In 1961, Claes Oldenburg embarked on an innovative art project called "The Store" in the Lower East Side of Manhattan. This was not just an art gallery or a workshop but a combination of both, along with being a parody of a typical American store. The space at 107 East 2nd Street was filled with objects one might find in any small store: garments, pies, cakes, burgers, meat cuts, alongside deformed coffee cups and smashed soda cans, all centered around a cash register. Yet, these were not ordinary items; they were art pieces crafted from cheap materials and painted in bright, pure colors. Oldenburg's "The Store" served as both a critique and a celebration of consumer culture, playing with the concepts of art, commodities, and the everyday (The Museum of Modern Art) (TheCollector).

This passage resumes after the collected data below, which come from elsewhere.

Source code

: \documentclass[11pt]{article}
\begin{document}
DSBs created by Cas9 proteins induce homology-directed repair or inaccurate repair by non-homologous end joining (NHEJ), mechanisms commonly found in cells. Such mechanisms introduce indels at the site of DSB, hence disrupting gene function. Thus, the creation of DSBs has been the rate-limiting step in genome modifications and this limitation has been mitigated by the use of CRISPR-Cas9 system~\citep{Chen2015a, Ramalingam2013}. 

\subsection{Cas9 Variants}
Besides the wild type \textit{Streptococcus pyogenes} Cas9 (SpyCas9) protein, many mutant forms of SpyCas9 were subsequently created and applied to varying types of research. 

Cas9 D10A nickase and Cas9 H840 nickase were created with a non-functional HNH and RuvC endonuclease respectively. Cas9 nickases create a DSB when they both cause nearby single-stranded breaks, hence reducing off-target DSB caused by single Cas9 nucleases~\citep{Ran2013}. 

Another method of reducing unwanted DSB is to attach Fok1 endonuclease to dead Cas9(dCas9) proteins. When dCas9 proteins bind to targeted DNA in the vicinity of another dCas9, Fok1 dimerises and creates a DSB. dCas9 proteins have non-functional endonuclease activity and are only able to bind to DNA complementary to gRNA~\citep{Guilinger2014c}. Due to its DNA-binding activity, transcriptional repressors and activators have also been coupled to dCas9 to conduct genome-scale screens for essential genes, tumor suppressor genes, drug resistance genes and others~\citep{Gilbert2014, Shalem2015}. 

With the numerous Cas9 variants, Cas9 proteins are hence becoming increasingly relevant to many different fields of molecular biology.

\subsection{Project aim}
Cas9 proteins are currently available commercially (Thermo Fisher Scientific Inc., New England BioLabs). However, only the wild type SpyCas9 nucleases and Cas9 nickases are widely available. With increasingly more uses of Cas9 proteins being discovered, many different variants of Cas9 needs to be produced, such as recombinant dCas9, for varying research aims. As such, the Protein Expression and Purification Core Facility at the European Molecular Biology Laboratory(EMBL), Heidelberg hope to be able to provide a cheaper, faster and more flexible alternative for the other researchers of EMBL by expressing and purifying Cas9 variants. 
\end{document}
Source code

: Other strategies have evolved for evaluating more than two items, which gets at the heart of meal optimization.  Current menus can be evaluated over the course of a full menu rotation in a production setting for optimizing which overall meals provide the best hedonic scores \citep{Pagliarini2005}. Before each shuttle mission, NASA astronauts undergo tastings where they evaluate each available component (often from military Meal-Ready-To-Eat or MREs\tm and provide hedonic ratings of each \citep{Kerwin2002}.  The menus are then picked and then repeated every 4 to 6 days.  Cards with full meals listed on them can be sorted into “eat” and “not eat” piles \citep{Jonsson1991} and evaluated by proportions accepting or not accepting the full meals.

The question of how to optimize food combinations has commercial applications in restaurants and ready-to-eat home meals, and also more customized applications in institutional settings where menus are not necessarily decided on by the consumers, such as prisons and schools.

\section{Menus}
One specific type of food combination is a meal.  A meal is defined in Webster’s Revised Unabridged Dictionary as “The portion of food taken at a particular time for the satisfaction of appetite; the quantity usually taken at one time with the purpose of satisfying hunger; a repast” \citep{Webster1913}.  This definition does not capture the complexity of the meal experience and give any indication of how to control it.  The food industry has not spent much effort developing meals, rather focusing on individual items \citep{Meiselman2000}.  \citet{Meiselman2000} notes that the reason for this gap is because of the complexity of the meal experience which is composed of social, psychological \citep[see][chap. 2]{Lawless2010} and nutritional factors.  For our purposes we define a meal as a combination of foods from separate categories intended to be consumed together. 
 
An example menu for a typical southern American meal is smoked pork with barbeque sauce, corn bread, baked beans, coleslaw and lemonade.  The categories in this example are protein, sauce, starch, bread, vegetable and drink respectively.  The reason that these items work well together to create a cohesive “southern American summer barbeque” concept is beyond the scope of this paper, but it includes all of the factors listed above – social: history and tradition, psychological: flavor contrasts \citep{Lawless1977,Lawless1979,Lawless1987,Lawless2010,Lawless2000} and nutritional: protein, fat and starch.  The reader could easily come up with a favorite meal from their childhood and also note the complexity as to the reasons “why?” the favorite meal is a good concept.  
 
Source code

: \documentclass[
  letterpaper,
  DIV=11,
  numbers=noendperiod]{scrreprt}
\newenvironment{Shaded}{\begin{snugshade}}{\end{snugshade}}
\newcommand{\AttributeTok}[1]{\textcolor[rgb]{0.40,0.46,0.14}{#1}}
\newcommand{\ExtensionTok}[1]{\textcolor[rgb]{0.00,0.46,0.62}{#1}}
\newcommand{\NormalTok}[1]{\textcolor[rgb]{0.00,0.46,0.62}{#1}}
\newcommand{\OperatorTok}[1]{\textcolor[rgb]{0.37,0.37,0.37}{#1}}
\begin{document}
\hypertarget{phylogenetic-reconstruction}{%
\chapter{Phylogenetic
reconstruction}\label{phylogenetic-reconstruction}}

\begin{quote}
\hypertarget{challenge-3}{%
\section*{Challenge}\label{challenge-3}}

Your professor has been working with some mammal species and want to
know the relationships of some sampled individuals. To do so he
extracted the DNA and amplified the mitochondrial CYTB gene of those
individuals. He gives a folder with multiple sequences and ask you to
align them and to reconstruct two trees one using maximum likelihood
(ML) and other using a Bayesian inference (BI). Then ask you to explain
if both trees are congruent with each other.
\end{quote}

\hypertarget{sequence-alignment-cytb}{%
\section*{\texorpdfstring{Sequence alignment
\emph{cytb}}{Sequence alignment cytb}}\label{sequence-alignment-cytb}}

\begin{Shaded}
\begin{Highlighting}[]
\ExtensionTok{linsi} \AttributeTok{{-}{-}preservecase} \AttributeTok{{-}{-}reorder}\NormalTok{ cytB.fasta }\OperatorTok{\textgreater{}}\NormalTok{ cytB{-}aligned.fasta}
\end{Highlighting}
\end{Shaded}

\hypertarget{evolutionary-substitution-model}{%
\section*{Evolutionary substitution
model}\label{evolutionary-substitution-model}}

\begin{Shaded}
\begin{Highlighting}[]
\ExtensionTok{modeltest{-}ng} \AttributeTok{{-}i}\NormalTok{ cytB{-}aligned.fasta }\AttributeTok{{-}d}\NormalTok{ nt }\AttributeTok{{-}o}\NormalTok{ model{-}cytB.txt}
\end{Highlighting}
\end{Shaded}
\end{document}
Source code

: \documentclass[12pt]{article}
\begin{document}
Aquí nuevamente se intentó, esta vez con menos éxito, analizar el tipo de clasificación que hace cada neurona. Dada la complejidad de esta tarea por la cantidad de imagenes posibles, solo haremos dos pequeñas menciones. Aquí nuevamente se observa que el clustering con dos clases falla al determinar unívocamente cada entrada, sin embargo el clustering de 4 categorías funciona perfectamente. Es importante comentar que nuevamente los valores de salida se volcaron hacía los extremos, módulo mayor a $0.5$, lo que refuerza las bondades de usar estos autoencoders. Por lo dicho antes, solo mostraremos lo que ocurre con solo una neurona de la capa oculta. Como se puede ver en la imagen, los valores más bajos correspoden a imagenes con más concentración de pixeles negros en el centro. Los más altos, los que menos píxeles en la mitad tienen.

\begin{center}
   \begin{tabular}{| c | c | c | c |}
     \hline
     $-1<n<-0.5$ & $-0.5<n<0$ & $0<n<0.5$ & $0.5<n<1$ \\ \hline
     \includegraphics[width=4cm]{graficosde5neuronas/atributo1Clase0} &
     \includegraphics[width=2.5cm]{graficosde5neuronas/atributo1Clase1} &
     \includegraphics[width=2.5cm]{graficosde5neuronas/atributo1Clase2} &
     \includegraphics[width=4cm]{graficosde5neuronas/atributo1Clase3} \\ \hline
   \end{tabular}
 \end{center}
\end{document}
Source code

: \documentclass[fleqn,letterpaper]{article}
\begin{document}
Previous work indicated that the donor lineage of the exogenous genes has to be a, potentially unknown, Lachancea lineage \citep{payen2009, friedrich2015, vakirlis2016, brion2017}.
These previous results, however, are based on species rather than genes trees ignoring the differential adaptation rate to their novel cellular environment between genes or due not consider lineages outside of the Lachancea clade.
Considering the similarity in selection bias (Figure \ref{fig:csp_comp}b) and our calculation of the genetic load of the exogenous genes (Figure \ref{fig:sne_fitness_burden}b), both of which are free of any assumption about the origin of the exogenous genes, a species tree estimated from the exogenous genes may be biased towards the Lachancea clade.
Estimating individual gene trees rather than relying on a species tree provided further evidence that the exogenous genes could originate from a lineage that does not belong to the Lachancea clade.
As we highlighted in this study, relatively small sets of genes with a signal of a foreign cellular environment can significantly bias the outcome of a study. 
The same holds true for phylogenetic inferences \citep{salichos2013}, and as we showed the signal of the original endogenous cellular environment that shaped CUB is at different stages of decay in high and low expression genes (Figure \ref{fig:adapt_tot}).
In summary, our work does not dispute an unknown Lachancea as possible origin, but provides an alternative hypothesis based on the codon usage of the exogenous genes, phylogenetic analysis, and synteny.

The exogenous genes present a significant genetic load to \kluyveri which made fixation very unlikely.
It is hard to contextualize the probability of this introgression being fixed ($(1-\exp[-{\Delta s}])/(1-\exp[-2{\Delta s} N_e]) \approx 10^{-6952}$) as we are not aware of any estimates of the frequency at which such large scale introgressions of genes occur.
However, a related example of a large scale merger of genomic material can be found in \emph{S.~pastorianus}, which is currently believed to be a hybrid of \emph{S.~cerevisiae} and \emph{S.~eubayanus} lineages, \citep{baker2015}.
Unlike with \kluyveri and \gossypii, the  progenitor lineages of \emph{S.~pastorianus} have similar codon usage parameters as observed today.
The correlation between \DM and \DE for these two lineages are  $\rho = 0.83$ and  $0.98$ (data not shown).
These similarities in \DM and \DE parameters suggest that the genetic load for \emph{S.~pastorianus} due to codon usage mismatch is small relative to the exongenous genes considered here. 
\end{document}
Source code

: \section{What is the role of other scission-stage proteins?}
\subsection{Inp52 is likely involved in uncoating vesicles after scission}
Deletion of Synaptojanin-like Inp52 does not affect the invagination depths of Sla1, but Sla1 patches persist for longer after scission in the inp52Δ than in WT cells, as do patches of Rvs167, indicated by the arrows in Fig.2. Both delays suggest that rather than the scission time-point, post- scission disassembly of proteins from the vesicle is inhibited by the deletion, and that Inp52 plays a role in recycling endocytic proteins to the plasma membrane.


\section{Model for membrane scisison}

Oldenburg's approach to "The Store" was deeply rooted in pop art's philosophy, directly responding to the dominant Abstract Expressionism of the time. By choosing objects from daily life and replicating them in art, Oldenburg criticized the commodification of art and consumer culture while also engaging in a form of performative consumption. This project illustrated Oldenburg's keen interest in everyday objects, urging viewers to see these familiar items from a new perspective, devoid of their functional contexts and instead as pure forms. "The Store" was a unique blend of art and commerce, embodying the pop art movement's essence by elevating ordinary consumer goods to the status of art, making a statement on the nature of value, art, and commerce (TheCollector).
Furthermore, Oldenburg's "The Store" can be seen as constructing a natural landscape of sorts, a commentary on how all landscapes are, in a sense, artificial and man-made. Just as classical landscape painting evolved to include markers of human activity and the modern landscapes of the Impressionists reflected contemporary life changes, Oldenburg's store was a landscape familiar to Americans of his era. It placed everyday consumer culture in the sterile environment of an art gallery, questioning the relationship between art and the items that populate our daily lives. Through this work, Oldenburg encouraged viewers to reconsider the significance and aesthetic value of mundane objects, elevating them beyond their utilitarian functions to subjects worthy of artistic exploration (TheCollector).